> [Stored data]
▽

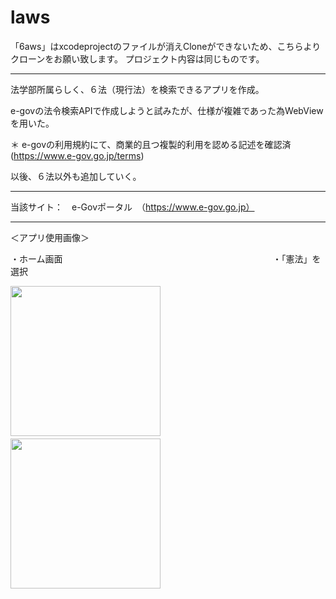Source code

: # laws
「6aws」はxcodeprojectのファイルが消えCloneができないため、こちらよりクローンをお願い致します。
プロジェクト内容は同じものです。  
  
-------------------------
法学部所属らしく、６法（現行法）を検索できるアプリを作成。
  
e-govの法令検索APIで作成しようと試みたが、仕様が複雑であった為WebViewを用いた。
  
＊ e-govの利用規約にて、商業的且つ複製的利用を認める記述を確認済 (https://www.e-gov.go.jp/terms)

 以後、６法以外も追加していく。
_______________
   
当該サイト：　e-Govポータル　（https://www.e-gov.go.jp）
   
_______________
   
＜アプリ使用画像＞
  
・ホーム画面　　　　　　　　　　　　　　　　　　　　　　　　・「憲法」を選択

  
<img src="https://user-images.githubusercontent.com/94460967/168617382-7eca6eef-004c-468c-b6fd-ffb00b138576.png" width="240px">　　　　　　　　　　　　　　　<img src="https://user-images.githubusercontent.com/94460967/168617398-4e9abb66-062b-4fcb-b3a7-10e009c41a41.png" width="240px">
  
  
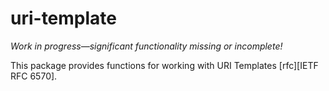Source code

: uri-template
============

*Work in progress—significant functionality missing or incomplete!*

This package provides functions for working with URI Templates [rfc][IETF RFC 6570].

[rfc]: https://tools.ietf.org/html/rfc6570
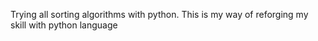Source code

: Trying all sorting algorithms with python. This is my way of reforging my skill with python language
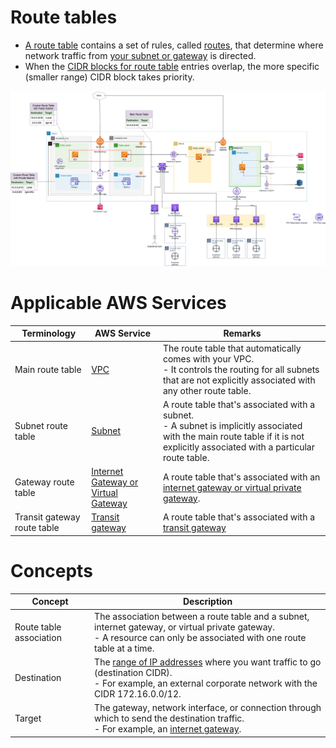 # Route tables
- [A route table](https://docs.aws.amazon.com/vpc/latest/userguide/VPC_Route_Tables.html) contains a set of rules, called [routes](https://docs.aws.amazon.com/vpc/latest/userguide/VPC_Route_Tables.html), that determine where network traffic from [your subnet or gateway](../../../1_NetworkingAndContentDelivery/3_NetworkFoundationsVPC/InternetGateway.md) is directed. 
- When the [CIDR blocks for route table](https://docs.aws.amazon.com/vpc/latest/userguide/VPC_Route_Tables.html) entries overlap, the more specific (smaller range) CIDR block takes priority.

![img.png](../../../1_NetworkingAndContentDelivery/3_NetworkFoundationsVPC/assets/AWS_VPC.png)

# Applicable AWS Services

| Terminology                 | AWS Service                                                                                                               | Remarks                                                                                                                                                                                   |
|-----------------------------|---------------------------------------------------------------------------------------------------------------------------|-------------------------------------------------------------------------------------------------------------------------------------------------------------------------------------------|
| Main route table            | [VPC](../../../1_NetworkingAndContentDelivery/3_NetworkFoundationsVPC/Readme.md)                                          | The route table that automatically comes with your VPC. <br/>- It controls the routing for all subnets that are not explicitly associated with any other route table.                     |
| Subnet route table          | [Subnet](../../../1_NetworkingAndContentDelivery/3_NetworkFoundationsVPC/Subnets.md)                                      | A route table that's associated with a subnet.<br/>- A subnet is implicitly associated with the main route table if it is not explicitly associated with a particular route table. |
| Gateway route table         | [Internet Gateway or Virtual Gateway](../../../1_NetworkingAndContentDelivery/3_NetworkFoundationsVPC/InternetGateway.md) | A route table that's associated with an [internet gateway or virtual private gateway](../../../1_NetworkingAndContentDelivery/3_NetworkFoundationsVPC/InternetGateway.md).                |
| Transit gateway route table | [Transit gateway](https://docs.aws.amazon.com/vpc/latest/tgw/tgw-route-tables.html)                                       | A route table that's associated with a [transit gateway](https://docs.aws.amazon.com/vpc/latest/tgw/tgw-route-tables.html)                                                                |

# Concepts

| Concept                 | Description                                                                                                                                                                                                                          |
|-------------------------|--------------------------------------------------------------------------------------------------------------------------------------------------------------------------------------------------------------------------------------|
| Route table association | The association between a route table and a subnet, internet gateway, or virtual private gateway.<br/>- A resource can only be associated with one route table at a time.                                                            |
| Destination             | The [range of IP addresses](../../../../7_SystemGlossaries/Networking/IPAddressRanges.md) where you want traffic to go (destination CIDR). <br/>- For example, an external corporate network with the CIDR 172.16.0.0/12. |
| Target                  | The gateway, network interface, or connection through which to send the destination traffic. <br/>- For example, an [internet gateway](../../../1_NetworkingAndContentDelivery/3_NetworkFoundationsVPC/InternetGateway.md).          |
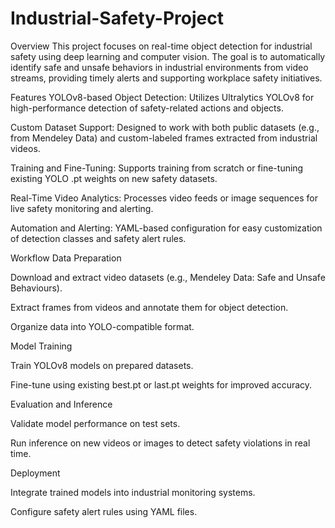 # Industrial-Safety-Project


Overview
This project focuses on real-time object detection for industrial safety using deep learning and computer vision. The goal is to automatically identify safe and unsafe behaviors in industrial environments from video streams, providing timely alerts and supporting workplace safety initiatives.

Features
YOLOv8-based Object Detection:
Utilizes Ultralytics YOLOv8 for high-performance detection of safety-related actions and objects.

Custom Dataset Support:
Designed to work with both public datasets (e.g., from Mendeley Data) and custom-labeled frames extracted from industrial videos.

Training and Fine-Tuning:
Supports training from scratch or fine-tuning existing YOLO .pt weights on new safety datasets.

Real-Time Video Analytics:
Processes video feeds or image sequences for live safety monitoring and alerting.

Automation and Alerting:
YAML-based configuration for easy customization of detection classes and safety alert rules.

Workflow
Data Preparation

Download and extract video datasets (e.g., Mendeley Data: Safe and Unsafe Behaviours).

Extract frames from videos and annotate them for object detection.

Organize data into YOLO-compatible format.

Model Training

Train YOLOv8 models on prepared datasets.

Fine-tune using existing best.pt or last.pt weights for improved accuracy.

Evaluation and Inference

Validate model performance on test sets.

Run inference on new videos or images to detect safety violations in real time.

Deployment

Integrate trained models into industrial monitoring systems.

Configure safety alert rules using YAML files.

△

> [Task brief] Find the line with "プロジェクト内容は同じものです。" in the entries above. Set down exactly every line from it up to and including the line with "This package provides", images excluded.

> [Your response]
プロジェクト内容は同じものです。  
  
-------------------------
法学部所属らしく、６法（現行法）を検索できるアプリを作成。
  
e-govの法令検索APIで作成しようと試みたが、仕様が複雑であった為WebViewを用いた。
  
＊ e-govの利用規約にて、商業的且つ複製的利用を認める記述を確認済 (https://www.e-gov.go.jp/terms)

 以後、６法以外も追加していく。
_______________
   
当該サイト：　e-Govポータル　（https://www.e-gov.go.jp）
   
_______________
   
＜アプリ使用画像＞
  
・ホーム画面　　　　　　　　　　　　　　　　　　　　　　　　・「憲法」を選択

  
<img src="https://user-images.githubusercontent.com/94460967/168617382-7eca6eef-004c-468c-b6fd-ffb00b138576.png" width="240px">　　　　　　　　　　　　　　　<img src="https://user-images.githubusercontent.com/94460967/168617398-4e9abb66-062b-4fcb-b3a7-10e009c41a41.png" width="240px">
  
  
Source code

: uri-template
============

*Work in progress—significant functionality missing or incomplete!*

This package provides functions for working with URI Templates [rfc][IETF RFC 6570].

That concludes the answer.